> **Goal of the exercise**: Word for word, restate all of the entries.
<<<<
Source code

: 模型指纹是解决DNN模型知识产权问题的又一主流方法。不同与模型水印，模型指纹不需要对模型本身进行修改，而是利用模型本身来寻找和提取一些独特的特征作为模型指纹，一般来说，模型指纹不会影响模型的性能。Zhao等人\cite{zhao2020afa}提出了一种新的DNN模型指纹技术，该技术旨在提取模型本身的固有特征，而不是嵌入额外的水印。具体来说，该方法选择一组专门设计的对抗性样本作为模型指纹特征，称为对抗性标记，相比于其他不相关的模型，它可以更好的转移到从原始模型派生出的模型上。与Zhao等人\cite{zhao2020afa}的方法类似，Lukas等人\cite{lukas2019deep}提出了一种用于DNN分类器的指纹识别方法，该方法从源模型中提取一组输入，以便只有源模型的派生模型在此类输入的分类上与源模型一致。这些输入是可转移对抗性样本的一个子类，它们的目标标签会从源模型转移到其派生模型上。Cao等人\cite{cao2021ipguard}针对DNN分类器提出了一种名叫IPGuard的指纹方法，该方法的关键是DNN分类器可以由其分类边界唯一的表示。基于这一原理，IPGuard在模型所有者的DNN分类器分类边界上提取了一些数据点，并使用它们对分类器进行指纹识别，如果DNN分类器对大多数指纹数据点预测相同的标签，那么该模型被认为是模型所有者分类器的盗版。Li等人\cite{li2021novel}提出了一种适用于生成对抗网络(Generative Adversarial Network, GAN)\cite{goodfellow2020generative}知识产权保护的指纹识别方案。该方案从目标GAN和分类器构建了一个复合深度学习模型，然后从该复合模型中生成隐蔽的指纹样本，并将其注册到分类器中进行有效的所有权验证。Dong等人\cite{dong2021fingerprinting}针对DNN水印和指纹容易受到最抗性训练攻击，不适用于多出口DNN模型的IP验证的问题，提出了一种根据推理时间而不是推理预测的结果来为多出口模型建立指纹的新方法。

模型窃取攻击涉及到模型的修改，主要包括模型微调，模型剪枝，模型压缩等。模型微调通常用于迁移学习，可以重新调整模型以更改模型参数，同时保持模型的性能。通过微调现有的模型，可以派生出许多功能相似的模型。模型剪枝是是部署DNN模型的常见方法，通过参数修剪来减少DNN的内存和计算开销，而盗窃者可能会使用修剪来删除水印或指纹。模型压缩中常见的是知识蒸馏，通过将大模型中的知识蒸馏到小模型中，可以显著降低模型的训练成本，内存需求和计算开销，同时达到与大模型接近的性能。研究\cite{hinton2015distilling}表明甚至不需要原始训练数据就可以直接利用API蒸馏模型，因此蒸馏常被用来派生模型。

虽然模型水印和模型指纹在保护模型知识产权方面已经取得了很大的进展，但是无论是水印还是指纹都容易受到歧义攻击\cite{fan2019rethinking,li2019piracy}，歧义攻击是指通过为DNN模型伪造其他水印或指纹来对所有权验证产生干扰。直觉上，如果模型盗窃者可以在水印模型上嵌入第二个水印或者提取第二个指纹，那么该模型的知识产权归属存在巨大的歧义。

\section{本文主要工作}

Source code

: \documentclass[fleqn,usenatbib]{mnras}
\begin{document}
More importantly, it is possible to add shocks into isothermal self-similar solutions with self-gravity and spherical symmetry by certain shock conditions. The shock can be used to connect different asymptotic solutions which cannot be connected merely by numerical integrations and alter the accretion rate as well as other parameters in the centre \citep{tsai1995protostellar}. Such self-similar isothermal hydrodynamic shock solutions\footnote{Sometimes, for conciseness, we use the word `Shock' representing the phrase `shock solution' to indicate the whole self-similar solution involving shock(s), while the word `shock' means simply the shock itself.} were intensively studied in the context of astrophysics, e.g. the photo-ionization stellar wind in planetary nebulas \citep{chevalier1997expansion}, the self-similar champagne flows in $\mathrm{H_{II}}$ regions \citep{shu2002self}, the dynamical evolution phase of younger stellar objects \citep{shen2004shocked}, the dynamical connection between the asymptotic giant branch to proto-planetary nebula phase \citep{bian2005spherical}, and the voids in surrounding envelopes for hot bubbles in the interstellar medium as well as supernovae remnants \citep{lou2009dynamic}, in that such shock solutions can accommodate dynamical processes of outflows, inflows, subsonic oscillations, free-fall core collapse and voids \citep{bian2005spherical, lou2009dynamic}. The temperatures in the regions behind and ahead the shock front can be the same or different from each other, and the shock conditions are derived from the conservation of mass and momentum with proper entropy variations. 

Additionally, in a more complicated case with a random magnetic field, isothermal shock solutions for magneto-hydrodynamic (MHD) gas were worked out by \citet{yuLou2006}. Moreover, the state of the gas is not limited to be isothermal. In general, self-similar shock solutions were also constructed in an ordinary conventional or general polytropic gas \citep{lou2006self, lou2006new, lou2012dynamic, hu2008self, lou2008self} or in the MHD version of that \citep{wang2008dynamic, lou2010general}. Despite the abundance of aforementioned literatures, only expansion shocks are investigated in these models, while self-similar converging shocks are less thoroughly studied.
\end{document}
>>>>
> **Task output**:
Source code

: 模型指纹是解决DNN模型知识产权问题的又一主流方法。不同与模型水印，模型指纹不需要对模型本身进行修改，而是利用模型本身来寻找和提取一些独特的特征作为模型指纹，一般来说，模型指纹不会影响模型的性能。Zhao等人\cite{zhao2020afa}提出了一种新的DNN模型指纹技术，该技术旨在提取模型本身的固有特征，而不是嵌入额外的水印。具体来说，该方法选择一组专门设计的对抗性样本作为模型指纹特征，称为对抗性标记，相比于其他不相关的模型，它可以更好的转移到从原始模型派生出的模型上。与Zhao等人\cite{zhao2020afa}的方法类似，Lukas等人\cite{lukas2019deep}提出了一种用于DNN分类器的指纹识别方法，该方法从源模型中提取一组输入，以便只有源模型的派生模型在此类输入的分类上与源模型一致。这些输入是可转移对抗性样本的一个子类，它们的目标标签会从源模型转移到其派生模型上。Cao等人\cite{cao2021ipguard}针对DNN分类器提出了一种名叫IPGuard的指纹方法，该方法的关键是DNN分类器可以由其分类边界唯一的表示。基于这一原理，IPGuard在模型所有者的DNN分类器分类边界上提取了一些数据点，并使用它们对分类器进行指纹识别，如果DNN分类器对大多数指纹数据点预测相同的标签，那么该模型被认为是模型所有者分类器的盗版。Li等人\cite{li2021novel}提出了一种适用于生成对抗网络(Generative Adversarial Network, GAN)\cite{goodfellow2020generative}知识产权保护的指纹识别方案。该方案从目标GAN和分类器构建了一个复合深度学习模型，然后从该复合模型中生成隐蔽的指纹样本，并将其注册到分类器中进行有效的所有权验证。Dong等人\cite{dong2021fingerprinting}针对DNN水印和指纹容易受到最抗性训练攻击，不适用于多出口DNN模型的IP验证的问题，提出了一种根据推理时间而不是推理预测的结果来为多出口模型建立指纹的新方法。

模型窃取攻击涉及到模型的修改，主要包括模型微调，模型剪枝，模型压缩等。模型微调通常用于迁移学习，可以重新调整模型以更改模型参数，同时保持模型的性能。通过微调现有的模型，可以派生出许多功能相似的模型。模型剪枝是是部署DNN模型的常见方法，通过参数修剪来减少DNN的内存和计算开销，而盗窃者可能会使用修剪来删除水印或指纹。模型压缩中常见的是知识蒸馏，通过将大模型中的知识蒸馏到小模型中，可以显著降低模型的训练成本，内存需求和计算开销，同时达到与大模型接近的性能。研究\cite{hinton2015distilling}表明甚至不需要原始训练数据就可以直接利用API蒸馏模型，因此蒸馏常被用来派生模型。

虽然模型水印和模型指纹在保护模型知识产权方面已经取得了很大的进展，但是无论是水印还是指纹都容易受到歧义攻击\cite{fan2019rethinking,li2019piracy}，歧义攻击是指通过为DNN模型伪造其他水印或指纹来对所有权验证产生干扰。直觉上，如果模型盗窃者可以在水印模型上嵌入第二个水印或者提取第二个指纹，那么该模型的知识产权归属存在巨大的歧义。

\section{本文主要工作}

Source code

: \documentclass[fleqn,usenatbib]{mnras}
\begin{document}
More importantly, it is possible to add shocks into isothermal self-similar solutions with self-gravity and spherical symmetry by certain shock conditions. The shock can be used to connect different asymptotic solutions which cannot be connected merely by numerical integrations and alter the accretion rate as well as other parameters in the centre \citep{tsai1995protostellar}. Such self-similar isothermal hydrodynamic shock solutions\footnote{Sometimes, for conciseness, we use the word `Shock' representing the phrase `shock solution' to indicate the whole self-similar solution involving shock(s), while the word `shock' means simply the shock itself.} were intensively studied in the context of astrophysics, e.g. the photo-ionization stellar wind in planetary nebulas \citep{chevalier1997expansion}, the self-similar champagne flows in $\mathrm{H_{II}}$ regions \citep{shu2002self}, the dynamical evolution phase of younger stellar objects \citep{shen2004shocked}, the dynamical connection between the asymptotic giant branch to proto-planetary nebula phase \citep{bian2005spherical}, and the voids in surrounding envelopes for hot bubbles in the interstellar medium as well as supernovae remnants \citep{lou2009dynamic}, in that such shock solutions can accommodate dynamical processes of outflows, inflows, subsonic oscillations, free-fall core collapse and voids \citep{bian2005spherical, lou2009dynamic}. The temperatures in the regions behind and ahead the shock front can be the same or different from each other, and the shock conditions are derived from the conservation of mass and momentum with proper entropy variations. 

Additionally, in a more complicated case with a random magnetic field, isothermal shock solutions for magneto-hydrodynamic (MHD) gas were worked out by \citet{yuLou2006}. Moreover, the state of the gas is not limited to be isothermal. In general, self-similar shock solutions were also constructed in an ordinary conventional or general polytropic gas \citep{lou2006self, lou2006new, lou2012dynamic, hu2008self, lou2008self} or in the MHD version of that \citep{wang2008dynamic, lou2010general}. Despite the abundance of aforementioned literatures, only expansion shocks are investigated in these models, while self-similar converging shocks are less thoroughly studied.
\end{document}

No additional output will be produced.